Course
DeepSeek’s mHC (Manifold-Constrained Hyper-Connections) addresses a problem most teams face when scaling LLMs: you can keep adding GPUs, but at some point, training becomes unstable and throughput stops improving.
Here’s the core idea:
- At scale, the real limits are often memory bandwidth, GPU-to-GPU communication, and latency overhead.
- Hyper-Connections (HC) try to improve model capacity by letting information flow through richer residual paths without increasing per-layer FLOPs too much. But that extra mixing can break the “identity shortcut” that made residual networks stable in the first place, causing training to blow up.
- mHC fixes this by constraining how those residual paths mix. The residual mixing is forced to behave like a well-behaved weighted average (a doubly stochastic matrix, enforced using Sinkhorn–Knopp), which keeps signals and gradients from exploding or dying out.
Hyper-Connections improve connectivity and capacity, but Manifold-Constrained Hyper-Connections(mHCs) make that upgrade stable and scalable, without ignoring the real bottlenecks like memory bandwidth and communication.
If you’re keen to learn more about some of the principles covered in this tutorial, I recommend checking out the Transformer Models with PyTorch course and the Deep Learning with PyTorch course.
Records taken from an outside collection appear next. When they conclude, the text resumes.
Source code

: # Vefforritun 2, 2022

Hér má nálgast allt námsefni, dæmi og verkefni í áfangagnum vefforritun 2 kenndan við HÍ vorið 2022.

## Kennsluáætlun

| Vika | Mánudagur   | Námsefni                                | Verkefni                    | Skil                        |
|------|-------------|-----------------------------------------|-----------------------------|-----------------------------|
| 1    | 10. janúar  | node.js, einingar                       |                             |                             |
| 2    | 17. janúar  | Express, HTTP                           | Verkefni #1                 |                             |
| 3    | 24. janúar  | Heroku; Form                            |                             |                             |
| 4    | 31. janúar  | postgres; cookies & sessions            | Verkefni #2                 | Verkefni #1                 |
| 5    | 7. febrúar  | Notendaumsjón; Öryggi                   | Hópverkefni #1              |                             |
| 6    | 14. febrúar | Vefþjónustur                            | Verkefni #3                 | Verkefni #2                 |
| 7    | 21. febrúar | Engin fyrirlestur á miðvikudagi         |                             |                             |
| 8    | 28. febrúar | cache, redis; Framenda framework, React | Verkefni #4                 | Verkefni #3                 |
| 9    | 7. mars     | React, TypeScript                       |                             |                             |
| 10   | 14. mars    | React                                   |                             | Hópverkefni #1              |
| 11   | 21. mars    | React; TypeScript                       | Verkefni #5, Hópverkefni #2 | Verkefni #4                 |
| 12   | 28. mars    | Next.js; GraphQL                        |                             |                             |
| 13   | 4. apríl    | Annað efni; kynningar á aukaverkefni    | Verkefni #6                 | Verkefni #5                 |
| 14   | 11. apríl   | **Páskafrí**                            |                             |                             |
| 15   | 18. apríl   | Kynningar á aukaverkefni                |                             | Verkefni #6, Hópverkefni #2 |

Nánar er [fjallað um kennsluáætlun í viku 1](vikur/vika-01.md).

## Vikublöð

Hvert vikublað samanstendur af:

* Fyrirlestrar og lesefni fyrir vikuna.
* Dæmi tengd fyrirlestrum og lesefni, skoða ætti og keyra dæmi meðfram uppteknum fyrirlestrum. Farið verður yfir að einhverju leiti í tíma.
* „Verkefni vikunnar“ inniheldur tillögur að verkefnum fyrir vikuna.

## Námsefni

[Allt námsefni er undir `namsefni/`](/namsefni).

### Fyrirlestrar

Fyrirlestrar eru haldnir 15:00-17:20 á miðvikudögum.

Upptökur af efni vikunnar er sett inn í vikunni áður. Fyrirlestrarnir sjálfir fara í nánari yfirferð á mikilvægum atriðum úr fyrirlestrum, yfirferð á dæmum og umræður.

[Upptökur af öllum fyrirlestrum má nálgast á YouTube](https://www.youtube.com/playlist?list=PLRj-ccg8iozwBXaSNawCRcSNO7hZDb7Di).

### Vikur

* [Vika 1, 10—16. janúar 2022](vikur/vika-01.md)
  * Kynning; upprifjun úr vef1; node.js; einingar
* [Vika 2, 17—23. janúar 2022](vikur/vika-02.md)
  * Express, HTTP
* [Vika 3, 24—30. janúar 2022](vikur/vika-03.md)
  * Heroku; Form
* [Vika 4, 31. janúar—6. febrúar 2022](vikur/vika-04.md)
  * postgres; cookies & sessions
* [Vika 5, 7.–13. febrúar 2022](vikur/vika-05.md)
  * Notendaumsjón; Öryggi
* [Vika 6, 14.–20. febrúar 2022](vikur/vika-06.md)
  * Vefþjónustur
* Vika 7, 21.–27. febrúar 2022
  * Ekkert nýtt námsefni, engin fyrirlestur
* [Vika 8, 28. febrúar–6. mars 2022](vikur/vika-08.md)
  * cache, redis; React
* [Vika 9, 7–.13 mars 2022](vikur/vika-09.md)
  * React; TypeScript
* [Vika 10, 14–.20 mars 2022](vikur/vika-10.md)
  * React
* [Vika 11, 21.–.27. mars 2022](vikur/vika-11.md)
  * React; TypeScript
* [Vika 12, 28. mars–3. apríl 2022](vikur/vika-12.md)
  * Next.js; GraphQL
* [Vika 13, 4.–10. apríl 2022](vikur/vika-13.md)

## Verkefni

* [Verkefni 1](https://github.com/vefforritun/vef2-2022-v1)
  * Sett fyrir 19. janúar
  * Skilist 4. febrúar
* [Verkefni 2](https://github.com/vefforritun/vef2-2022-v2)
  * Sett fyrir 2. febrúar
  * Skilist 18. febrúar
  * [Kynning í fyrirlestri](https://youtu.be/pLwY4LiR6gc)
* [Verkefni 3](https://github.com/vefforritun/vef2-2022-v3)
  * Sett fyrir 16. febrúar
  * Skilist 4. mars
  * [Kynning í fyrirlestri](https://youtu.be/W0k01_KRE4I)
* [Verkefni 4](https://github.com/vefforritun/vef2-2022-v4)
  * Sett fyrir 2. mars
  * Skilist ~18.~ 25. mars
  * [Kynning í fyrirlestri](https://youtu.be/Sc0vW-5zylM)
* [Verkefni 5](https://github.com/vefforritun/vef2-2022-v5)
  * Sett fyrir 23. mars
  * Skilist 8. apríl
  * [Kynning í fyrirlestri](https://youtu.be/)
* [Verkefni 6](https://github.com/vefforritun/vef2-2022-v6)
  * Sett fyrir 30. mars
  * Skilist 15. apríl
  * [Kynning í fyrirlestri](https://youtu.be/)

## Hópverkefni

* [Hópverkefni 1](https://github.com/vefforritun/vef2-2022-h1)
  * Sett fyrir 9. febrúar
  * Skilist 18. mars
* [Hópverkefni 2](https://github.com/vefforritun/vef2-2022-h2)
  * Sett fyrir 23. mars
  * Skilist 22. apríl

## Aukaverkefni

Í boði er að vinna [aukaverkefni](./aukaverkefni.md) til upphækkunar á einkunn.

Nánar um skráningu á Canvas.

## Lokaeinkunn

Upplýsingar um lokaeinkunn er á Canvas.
What is mHC? From Residual Connections to Hyper-Connections
In this section, I’ll unpack the need to move beyond plain residual connections, how HC tried to solve that, and why mHC is the fix that makes the idea work at LLM scale.

Figure 1: Illustrations of Residual Connection Paradigms (mHC paper)
Residual connections (Figure a) provide each layer with an identity shortcut, allowing signals and gradients to flow cleanly through very deep networks.
DeepSeek explicitly used this identity mapping principle as the starting point for the mHC paper. The downside is that a plain residual path is also too restrictive, so it doesn’t allow much information exchange inside the residual stream.
While Hyper-Connections (HC) (Figure b) were the natural next step, which instead of one residual stream, expands into n parallel streams and adds learnable pre/post/residual mappings so streams can mix and share information. This increases expressivity without necessarily exploding per-layer FLOPs.
But at a large scale, HC runs into two big issues. First, because the streams mix freely at every layer, those small mixings pile up as you go deeper. Over many layers, the network can stop behaving like a clean “skip connection,” and signals or gradients can blow up or fade out, making the training unstable. Second, even if the extra computations are simple, the hardware cost rises fast.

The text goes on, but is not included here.